YOUR ASSIGNMENT: Filter the entries and keep only the lines where the string "consumption" appears.

RECORDS FOR THE EXERCISE:

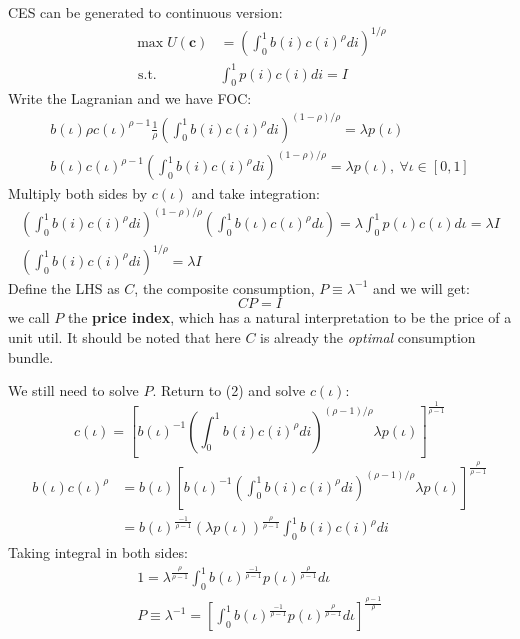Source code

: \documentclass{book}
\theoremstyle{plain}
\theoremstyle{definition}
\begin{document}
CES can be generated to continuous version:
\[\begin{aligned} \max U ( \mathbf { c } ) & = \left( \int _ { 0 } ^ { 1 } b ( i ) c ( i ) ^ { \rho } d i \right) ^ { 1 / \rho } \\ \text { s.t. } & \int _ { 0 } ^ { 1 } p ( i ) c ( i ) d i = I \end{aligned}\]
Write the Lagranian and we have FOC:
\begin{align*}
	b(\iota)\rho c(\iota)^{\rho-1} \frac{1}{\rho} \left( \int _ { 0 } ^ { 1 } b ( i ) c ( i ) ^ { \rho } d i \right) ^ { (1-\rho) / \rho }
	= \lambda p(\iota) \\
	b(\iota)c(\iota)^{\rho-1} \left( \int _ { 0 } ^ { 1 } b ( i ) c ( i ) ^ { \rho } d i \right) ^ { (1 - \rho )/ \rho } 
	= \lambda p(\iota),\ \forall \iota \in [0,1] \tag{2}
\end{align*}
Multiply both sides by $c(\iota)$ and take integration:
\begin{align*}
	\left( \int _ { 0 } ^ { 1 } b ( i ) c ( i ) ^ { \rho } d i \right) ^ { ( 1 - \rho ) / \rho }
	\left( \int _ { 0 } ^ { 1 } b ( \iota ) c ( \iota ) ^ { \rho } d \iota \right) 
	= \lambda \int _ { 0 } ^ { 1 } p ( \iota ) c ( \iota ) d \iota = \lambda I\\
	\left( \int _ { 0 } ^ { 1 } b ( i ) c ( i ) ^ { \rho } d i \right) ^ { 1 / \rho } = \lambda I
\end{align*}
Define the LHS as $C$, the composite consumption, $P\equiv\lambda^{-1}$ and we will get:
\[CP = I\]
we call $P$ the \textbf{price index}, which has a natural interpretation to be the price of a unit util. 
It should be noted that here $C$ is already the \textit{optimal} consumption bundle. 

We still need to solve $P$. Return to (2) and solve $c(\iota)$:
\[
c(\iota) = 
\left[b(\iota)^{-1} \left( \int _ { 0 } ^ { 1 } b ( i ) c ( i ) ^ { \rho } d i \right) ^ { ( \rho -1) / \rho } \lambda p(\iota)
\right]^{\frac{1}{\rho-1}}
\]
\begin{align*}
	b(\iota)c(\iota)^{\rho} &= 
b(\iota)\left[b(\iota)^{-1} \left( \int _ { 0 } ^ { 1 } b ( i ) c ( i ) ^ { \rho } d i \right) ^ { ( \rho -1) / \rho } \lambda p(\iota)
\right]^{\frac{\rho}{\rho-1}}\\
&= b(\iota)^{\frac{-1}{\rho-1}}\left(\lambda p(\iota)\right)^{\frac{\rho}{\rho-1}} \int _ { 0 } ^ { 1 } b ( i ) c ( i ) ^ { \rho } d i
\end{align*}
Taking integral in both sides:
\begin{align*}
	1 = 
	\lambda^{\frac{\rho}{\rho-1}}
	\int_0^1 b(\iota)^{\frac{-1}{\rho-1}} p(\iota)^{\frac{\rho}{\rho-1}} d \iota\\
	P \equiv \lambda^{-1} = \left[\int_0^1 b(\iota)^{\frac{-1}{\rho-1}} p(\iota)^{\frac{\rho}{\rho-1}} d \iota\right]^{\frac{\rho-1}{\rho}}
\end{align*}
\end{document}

SOLUTION TO THE PROBLEM:
Define the LHS as $C$, the composite consumption, $P\equiv\lambda^{-1}$ and we will get:
It should be noted that here $C$ is already the \textit{optimal} consumption bundle. 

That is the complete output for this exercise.